> [TASK DATA]
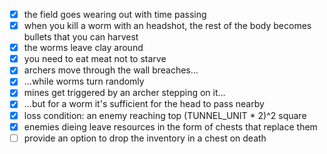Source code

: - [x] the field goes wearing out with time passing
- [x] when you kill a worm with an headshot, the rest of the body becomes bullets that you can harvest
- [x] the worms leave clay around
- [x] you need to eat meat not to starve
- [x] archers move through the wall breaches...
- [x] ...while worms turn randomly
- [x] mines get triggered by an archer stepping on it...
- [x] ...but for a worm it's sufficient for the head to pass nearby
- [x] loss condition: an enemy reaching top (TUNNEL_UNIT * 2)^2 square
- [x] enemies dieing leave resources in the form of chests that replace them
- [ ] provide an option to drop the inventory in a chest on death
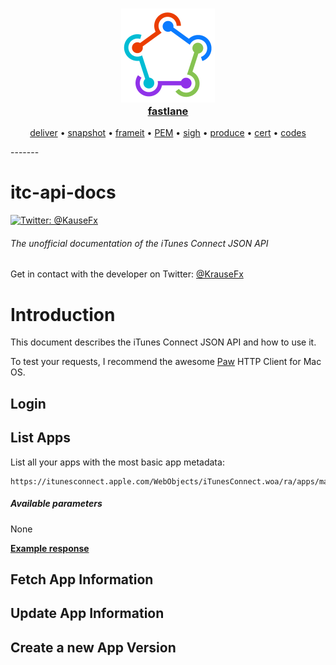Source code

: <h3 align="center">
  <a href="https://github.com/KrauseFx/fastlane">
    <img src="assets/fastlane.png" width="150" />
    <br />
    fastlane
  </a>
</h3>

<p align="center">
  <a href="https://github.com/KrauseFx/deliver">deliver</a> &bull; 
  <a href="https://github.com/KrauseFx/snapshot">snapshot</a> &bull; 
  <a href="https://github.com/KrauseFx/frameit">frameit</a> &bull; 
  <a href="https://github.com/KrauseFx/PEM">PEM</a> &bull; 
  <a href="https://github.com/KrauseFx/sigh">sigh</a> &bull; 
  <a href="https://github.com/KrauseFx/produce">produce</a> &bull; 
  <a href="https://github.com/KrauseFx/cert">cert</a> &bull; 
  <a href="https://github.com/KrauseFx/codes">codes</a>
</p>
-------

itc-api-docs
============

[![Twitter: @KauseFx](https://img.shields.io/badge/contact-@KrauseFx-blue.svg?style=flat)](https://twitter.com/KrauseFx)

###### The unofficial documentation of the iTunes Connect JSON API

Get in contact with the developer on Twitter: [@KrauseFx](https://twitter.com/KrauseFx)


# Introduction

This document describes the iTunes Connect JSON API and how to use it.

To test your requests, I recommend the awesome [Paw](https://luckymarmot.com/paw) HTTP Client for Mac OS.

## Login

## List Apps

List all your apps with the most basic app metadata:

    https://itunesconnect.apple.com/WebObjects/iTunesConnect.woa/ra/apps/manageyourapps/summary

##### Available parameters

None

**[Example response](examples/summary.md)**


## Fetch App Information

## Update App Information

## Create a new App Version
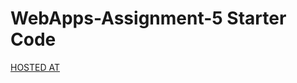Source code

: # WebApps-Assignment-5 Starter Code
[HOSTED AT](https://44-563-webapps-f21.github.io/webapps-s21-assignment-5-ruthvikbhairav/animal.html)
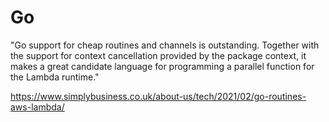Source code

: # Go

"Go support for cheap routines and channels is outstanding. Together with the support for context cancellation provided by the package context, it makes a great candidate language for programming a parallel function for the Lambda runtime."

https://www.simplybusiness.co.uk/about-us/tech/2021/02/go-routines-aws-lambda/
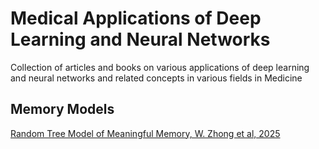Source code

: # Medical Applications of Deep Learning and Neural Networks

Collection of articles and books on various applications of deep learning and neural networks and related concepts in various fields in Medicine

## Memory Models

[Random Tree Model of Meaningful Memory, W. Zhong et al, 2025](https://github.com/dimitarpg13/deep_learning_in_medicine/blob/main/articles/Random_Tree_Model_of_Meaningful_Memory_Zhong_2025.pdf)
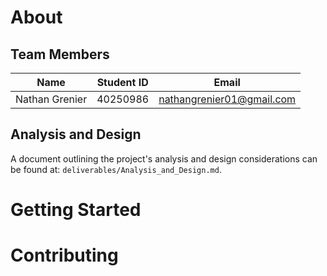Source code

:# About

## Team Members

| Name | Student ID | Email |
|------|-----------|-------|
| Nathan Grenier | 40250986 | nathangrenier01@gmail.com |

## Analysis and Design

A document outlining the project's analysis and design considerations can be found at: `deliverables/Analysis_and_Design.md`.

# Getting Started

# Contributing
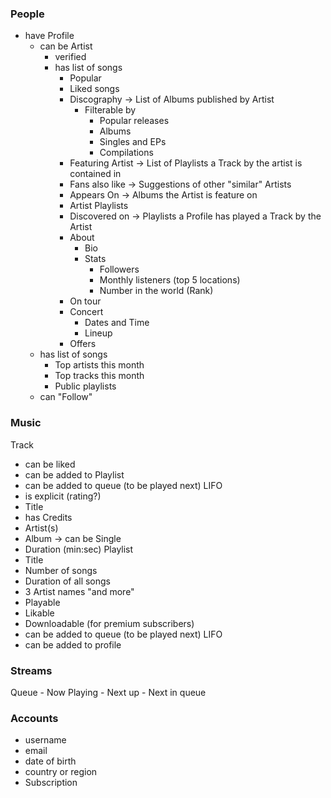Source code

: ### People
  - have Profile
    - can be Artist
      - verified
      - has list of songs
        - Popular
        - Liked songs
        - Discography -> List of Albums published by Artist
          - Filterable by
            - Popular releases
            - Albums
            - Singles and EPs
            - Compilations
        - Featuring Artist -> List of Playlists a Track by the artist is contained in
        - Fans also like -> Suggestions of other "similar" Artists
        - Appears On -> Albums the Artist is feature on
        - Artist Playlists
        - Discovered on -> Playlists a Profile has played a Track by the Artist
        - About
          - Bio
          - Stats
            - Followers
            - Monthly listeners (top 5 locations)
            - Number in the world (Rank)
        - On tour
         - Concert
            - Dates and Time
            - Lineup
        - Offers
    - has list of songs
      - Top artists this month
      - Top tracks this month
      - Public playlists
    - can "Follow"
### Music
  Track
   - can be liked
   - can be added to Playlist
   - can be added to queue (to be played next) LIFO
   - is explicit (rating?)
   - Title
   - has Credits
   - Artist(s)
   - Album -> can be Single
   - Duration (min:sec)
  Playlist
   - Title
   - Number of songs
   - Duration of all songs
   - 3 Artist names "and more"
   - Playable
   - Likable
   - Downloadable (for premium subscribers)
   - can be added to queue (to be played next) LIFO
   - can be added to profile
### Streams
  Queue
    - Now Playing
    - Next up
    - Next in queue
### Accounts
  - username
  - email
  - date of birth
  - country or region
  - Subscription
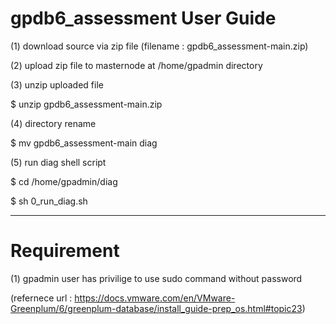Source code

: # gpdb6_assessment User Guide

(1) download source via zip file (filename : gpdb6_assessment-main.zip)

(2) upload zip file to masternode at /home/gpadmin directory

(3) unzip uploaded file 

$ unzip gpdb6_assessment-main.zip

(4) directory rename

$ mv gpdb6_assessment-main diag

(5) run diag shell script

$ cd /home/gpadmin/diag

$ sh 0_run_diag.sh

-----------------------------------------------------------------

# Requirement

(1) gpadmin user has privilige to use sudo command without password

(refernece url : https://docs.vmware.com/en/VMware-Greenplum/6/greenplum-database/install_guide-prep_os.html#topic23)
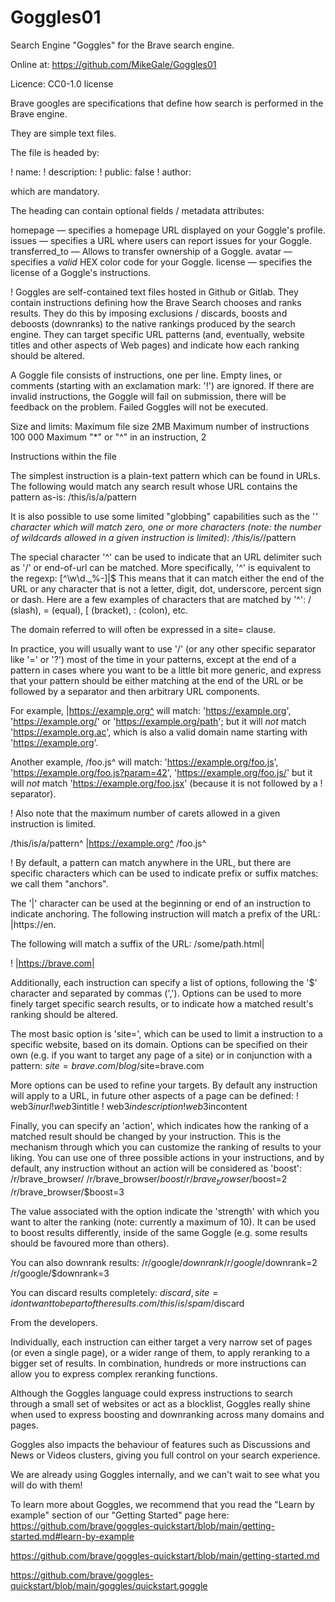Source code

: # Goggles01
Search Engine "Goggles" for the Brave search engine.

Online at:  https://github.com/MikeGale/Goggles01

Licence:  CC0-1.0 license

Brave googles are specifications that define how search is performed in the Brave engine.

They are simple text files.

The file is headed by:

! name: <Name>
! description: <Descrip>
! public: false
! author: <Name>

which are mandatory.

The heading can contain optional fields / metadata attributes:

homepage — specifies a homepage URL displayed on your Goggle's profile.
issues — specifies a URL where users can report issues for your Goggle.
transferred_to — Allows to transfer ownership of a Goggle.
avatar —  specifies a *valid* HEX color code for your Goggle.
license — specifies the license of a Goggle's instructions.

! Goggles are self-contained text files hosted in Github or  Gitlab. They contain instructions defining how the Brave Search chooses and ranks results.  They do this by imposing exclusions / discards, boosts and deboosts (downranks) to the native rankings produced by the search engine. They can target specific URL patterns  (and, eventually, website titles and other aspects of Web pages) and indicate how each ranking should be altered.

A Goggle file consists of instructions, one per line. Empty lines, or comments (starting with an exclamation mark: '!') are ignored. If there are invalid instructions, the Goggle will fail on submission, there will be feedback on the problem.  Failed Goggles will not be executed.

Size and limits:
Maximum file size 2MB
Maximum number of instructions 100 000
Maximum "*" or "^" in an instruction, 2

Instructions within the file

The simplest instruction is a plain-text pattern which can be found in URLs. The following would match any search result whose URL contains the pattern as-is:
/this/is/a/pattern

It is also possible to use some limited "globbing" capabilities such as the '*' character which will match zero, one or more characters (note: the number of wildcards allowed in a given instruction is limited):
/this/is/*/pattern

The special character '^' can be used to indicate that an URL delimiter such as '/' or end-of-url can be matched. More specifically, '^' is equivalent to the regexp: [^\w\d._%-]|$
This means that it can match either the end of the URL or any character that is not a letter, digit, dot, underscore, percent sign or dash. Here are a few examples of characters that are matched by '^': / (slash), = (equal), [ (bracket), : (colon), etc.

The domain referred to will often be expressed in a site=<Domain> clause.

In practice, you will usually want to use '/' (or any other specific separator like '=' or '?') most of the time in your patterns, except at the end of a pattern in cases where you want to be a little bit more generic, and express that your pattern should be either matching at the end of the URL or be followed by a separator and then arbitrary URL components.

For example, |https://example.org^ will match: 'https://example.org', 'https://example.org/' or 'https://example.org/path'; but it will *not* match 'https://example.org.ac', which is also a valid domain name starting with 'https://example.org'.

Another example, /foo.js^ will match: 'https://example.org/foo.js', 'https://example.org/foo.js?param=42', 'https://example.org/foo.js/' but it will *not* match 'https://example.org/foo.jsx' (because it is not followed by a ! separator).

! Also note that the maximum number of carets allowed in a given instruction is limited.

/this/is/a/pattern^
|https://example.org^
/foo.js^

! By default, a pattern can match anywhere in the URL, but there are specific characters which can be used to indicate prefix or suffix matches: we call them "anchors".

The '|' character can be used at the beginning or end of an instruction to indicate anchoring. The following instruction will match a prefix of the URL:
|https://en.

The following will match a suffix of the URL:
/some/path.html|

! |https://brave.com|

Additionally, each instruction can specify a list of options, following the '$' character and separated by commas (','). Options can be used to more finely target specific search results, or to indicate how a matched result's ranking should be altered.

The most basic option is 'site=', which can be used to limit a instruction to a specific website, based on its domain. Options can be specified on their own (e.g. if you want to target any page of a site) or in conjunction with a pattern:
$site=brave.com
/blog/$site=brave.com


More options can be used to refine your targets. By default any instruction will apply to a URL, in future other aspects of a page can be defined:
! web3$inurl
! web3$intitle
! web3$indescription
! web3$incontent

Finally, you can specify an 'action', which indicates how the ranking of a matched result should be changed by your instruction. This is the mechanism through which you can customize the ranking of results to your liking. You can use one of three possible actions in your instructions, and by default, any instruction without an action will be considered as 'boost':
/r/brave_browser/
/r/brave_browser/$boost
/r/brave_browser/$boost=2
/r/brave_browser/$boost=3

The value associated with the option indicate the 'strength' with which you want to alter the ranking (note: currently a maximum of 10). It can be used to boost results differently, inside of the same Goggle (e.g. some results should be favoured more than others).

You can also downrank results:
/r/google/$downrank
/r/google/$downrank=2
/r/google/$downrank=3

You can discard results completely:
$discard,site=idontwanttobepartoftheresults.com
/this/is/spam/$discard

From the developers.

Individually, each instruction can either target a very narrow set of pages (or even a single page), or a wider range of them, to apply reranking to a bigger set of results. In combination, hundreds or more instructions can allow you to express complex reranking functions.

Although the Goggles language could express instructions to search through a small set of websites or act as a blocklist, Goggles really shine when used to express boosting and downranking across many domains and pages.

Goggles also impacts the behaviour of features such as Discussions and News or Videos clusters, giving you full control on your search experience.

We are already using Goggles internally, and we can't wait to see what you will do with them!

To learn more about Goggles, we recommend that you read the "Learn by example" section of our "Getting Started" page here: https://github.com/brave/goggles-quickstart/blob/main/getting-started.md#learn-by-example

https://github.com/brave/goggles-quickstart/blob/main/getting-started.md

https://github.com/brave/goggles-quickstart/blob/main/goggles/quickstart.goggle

> [TASK GOAL] Take the lines from the start of the material to the line with "# Introduction", both included, and transcribe them exactly without the pictures.

> [REPLY TO THE EXERCISE]
Source code

: - [x] the field goes wearing out with time passing
- [x] when you kill a worm with an headshot, the rest of the body becomes bullets that you can harvest
- [x] the worms leave clay around
- [x] you need to eat meat not to starve
- [x] archers move through the wall breaches...
- [x] ...while worms turn randomly
- [x] mines get triggered by an archer stepping on it...
- [x] ...but for a worm it's sufficient for the head to pass nearby
- [x] loss condition: an enemy reaching top (TUNNEL_UNIT * 2)^2 square
- [x] enemies dieing leave resources in the form of chests that replace them
- [ ] provide an option to drop the inventory in a chest on death
Source code

: <h3 align="center">
  <a href="https://github.com/KrauseFx/fastlane">
    <img src="assets/fastlane.png" width="150" />
    <br />
    fastlane
  </a>
</h3>

<p align="center">
  <a href="https://github.com/KrauseFx/deliver">deliver</a> &bull; 
  <a href="https://github.com/KrauseFx/snapshot">snapshot</a> &bull; 
  <a href="https://github.com/KrauseFx/frameit">frameit</a> &bull; 
  <a href="https://github.com/KrauseFx/PEM">PEM</a> &bull; 
  <a href="https://github.com/KrauseFx/sigh">sigh</a> &bull; 
  <a href="https://github.com/KrauseFx/produce">produce</a> &bull; 
  <a href="https://github.com/KrauseFx/cert">cert</a> &bull; 
  <a href="https://github.com/KrauseFx/codes">codes</a>
</p>
-------

itc-api-docs
============

[![Twitter: @KauseFx](https://img.shields.io/badge/contact-@KrauseFx-blue.svg?style=flat)](https://twitter.com/KrauseFx)

###### The unofficial documentation of the iTunes Connect JSON API

Get in contact with the developer on Twitter: [@KrauseFx](https://twitter.com/KrauseFx)


# Introduction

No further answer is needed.